Dem kann der Kläger nicht mit Erfolg entgegenhalten, dass mit dem Bestandsschutz eine Besserstellung gegenüber den Neueingestellten erreicht werden sollte und deshalb eine Anrechnung auf die Mindestgehälter zu unterbleiben habe. Richtig ist, dass sich die Besserstellung der Altarbeitnehmer gegenüber den Neueingestellten vermindert bzw. ganz wegfällt, wenn ohne die “individuellen Leistungen” die Mindestgehälter nicht erreicht werden. Wenn das Mindestgehalt erst durch die Einbeziehung der “individuellen Leistung” überschritten wird, gibt es keine Besserstellung der Altarbeitnehmer in Höhe der “individuellen Leistung”, sondern nur noch in der Höhe, wie die “individuelle Leistung” nicht für das Erreichen des Mindestgehalts verbraucht wird. Wenn die Differenz zwischen der Vergütung ohne “individuelle Leistung” und dem Mindestgehalt gleich oder höher ist als die “individuelle Leistung”, fällt die Besserstellung im Verhältnis zu den Neueingestellten ganz weg. Das steht aber der Anrechnung der “individuellen Leistung” nicht entgegen. Denn der Zweck der Regelung ist, wie dargestellt, ein Bestandsschutz in dem Sinne, dass von der Beklagten an die Altarbeitnehmer einkommenserhöhende Leistungen erbracht werden. Die Besserstellung gegenüber den Neueingestellten ist eine Folge dieser Regelung, aber kein selbständiger Zweck. Die Besserstellung der Altarbeitnehmer ist also grundsätzlich gegeben. Sie hängt allerdings von der Höhe des Troncaufkommens ab. Eine Besserstellung in bestimmter Höhe auch bei einem nicht auskömmlichen Tronc hätte durch eine Erhöhung der Mindesteinkommen nur für die Altarbeitnehmer erreicht werden können. Eine solche Regelung ist aber nicht getroffen worden.

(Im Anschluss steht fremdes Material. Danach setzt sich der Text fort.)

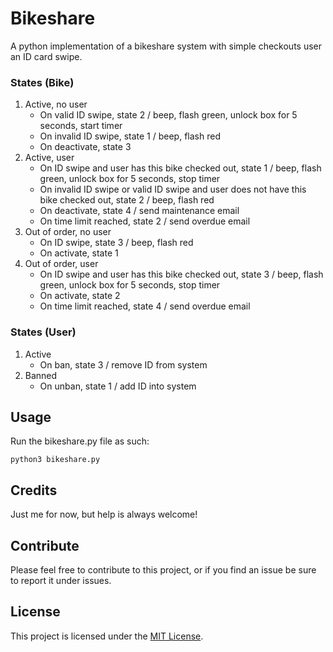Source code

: # Bikeshare

A python implementation of a bikeshare system with simple checkouts user an ID card swipe.

### States (Bike)
1. Active, no user
	- On valid ID swipe, state 2 / beep, flash green, unlock box for 5 seconds, start timer
	- On invalid ID swipe, state 1 / beep, flash red
	- On deactivate, state 3
2. Active, user
	- On ID swipe and user has this bike checked out, state 1 / beep, flash green, unlock box for 5 seconds, stop timer
	- On invalid ID swipe or valid ID swipe and user does not have this bike checked out, state 2 / beep, flash red
	- On deactivate, state 4 / send maintenance email
	- On time limit reached, state 2 / send overdue email
3. Out of order, no user
	- On ID swipe, state 3 / beep, flash red
	- On activate, state 1
4. Out of order, user
	- On ID swipe and user has this bike checked out, state 3 / beep, flash green, unlock box for 5 seconds, stop timer
	- On activate, state 2
	- On time limit reached, state 4 / send overdue email

### States (User)
1. Active
	- On ban, state 3 / remove ID from system
3. Banned
	- On unban, state 1 / add ID into system

## Usage
Run the bikeshare.py file as such:

```
python3 bikeshare.py
```

## Credits
Just me for now, but help is always welcome!

## Contribute
Please feel free to contribute to this project, or if you find an issue be sure to report it under issues.

## License
This project is licensed under the [MIT License](License).
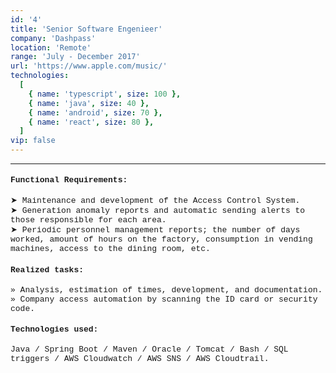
 ```yaml
---
id: '4'
title: 'Senior Software Engenieer'
company: 'Dashpass'
location: 'Remote'
range: 'July - December 2017'
url: 'https://www.apple.com/music/'
technologies:
  [
    { name: 'typescript', size: 100 },
    { name: 'java', size: 40 },
    { name: 'android', size: 70 },
    { name: 'react', size: 80 },
  ]
vip: false
---
```


---

<font size = 2 face = "Courier New" >

#### Functional Requirements:

➤ Maintenance and development of the Access Control System.  
➤ Generation anomaly reports and automatic sending alerts to those responsible for each area.  
➤ Periodic personnel management reports; the number of days worked, amount of hours on the factory, consumption in vending machines, access to the dining room, etc.

#### Realized tasks:

» Analysis, estimation of times, development, and documentation.  
» Company access automation by scanning the ID card or security code.

#### Technologies used:

Java / Spring Boot / Maven / Oracle / Tomcat / Bash / SQL triggers / AWS Cloudwatch / AWS SNS / AWS Cloudtrail.

</font>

bb) Der weitere Zweck des TV 1999, die Aufwendungen der Beklagten zu begrenzen und abzubauen, spricht für die Anrechnung der “individuellen Leistung” auf das Mindestgehalt, weil die abweichende Auslegung des Klägers mittelbar zu zusätzlichen Belastungen des Arbeitgebers führen kann. Wenn die “individuelle Leistung” nicht auf das Mindestgehalt angerechnet wird, führt das dazu, dass die Beklagte häufiger Zuschusszahlungen zur Deckung der Mindestgehälter zu leisten hat und höhere Differenzen auszugleichen sind. Diese höheren Zuschusszahlungen stellen eine Belastung dar, obwohl sie gem. § 4 Abs. 2 ETV 1996 der Beklagten in den Monaten zu erstatten sind, in denen die Troncmittel höher sind als zur Deckung der Mindestgehälter erforderlich. Die Erstattung ist aber bis zum 31. Dezember des jeweiligen Jahres und für Zuschüsse im Dezember auf den Januar des Folgejahres begrenzt, so dass bei einem nachhaltigen Absinken des Tronceinkommens die Erstattung der Zuschüsse der Beklagten nicht realisiert werden kann.
2. Danach konnte die Beklagte die “individuelle Leistung” nach dem TV 1999 auf das Mindestgehalt gem. § 4 ETV 1996 anrechnen. Sie ist nicht verpflichtet, wie vom Kläger begehrt, zusätzlich zum Mindestgehalt die “individuelle Leistung” gem. Ziff. 1 TV 1999 zu zahlen. Ob die Troncvergütung jeweils zutreffend berechnet worden ist, hat das Landesarbeitsgericht zutreffend nicht entschieden, weil es sich dabei um einen anderen Streitgegenstand handelt. Das hat der Kläger in der Revision auch nicht angegriffen.
II. Die Kostenentscheidung folgt aus § 97 ZPO.